## Required action:
From the data below, return the exact lines starting at the line containing "Requirement | Use Case |" and ending at the line containing "CLI + Web |", both included, and nothing else.

## Working data:
= = =

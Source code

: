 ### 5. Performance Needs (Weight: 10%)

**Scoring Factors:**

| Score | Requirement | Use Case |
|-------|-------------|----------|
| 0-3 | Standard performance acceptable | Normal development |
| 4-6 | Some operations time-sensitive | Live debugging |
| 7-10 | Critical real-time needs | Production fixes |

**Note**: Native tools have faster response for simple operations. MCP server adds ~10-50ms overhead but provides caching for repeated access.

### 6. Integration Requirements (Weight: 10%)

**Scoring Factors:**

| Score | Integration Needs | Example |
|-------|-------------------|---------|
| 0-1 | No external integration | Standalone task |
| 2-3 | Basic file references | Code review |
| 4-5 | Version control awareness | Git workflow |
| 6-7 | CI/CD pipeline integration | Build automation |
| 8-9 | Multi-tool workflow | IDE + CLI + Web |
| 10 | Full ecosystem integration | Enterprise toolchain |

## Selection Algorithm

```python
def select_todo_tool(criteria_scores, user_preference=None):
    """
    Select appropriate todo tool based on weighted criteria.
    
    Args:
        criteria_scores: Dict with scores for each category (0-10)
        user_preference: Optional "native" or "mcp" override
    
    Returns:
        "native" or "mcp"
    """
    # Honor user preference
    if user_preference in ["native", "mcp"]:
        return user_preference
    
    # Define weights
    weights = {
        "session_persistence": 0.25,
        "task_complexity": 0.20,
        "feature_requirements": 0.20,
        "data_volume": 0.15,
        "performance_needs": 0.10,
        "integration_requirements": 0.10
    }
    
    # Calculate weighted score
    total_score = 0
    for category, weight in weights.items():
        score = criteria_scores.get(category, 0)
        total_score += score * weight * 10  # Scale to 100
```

= = =

## Written answer:
| Score | Requirement | Use Case |
|-------|-------------|----------|
| 0-3 | Standard performance acceptable | Normal development |
| 4-6 | Some operations time-sensitive | Live debugging |
| 7-10 | Critical real-time needs | Production fixes |

**Note**: Native tools have faster response for simple operations. MCP server adds ~10-50ms overhead but provides caching for repeated access.

### 6. Integration Requirements (Weight: 10%)

**Scoring Factors:**

| Score | Integration Needs | Example |
|-------|-------------------|---------|
| 0-1 | No external integration | Standalone task |
| 2-3 | Basic file references | Code review |
| 4-5 | Version control awareness | Git workflow |
| 6-7 | CI/CD pipeline integration | Build automation |
| 8-9 | Multi-tool workflow | IDE + CLI + Web |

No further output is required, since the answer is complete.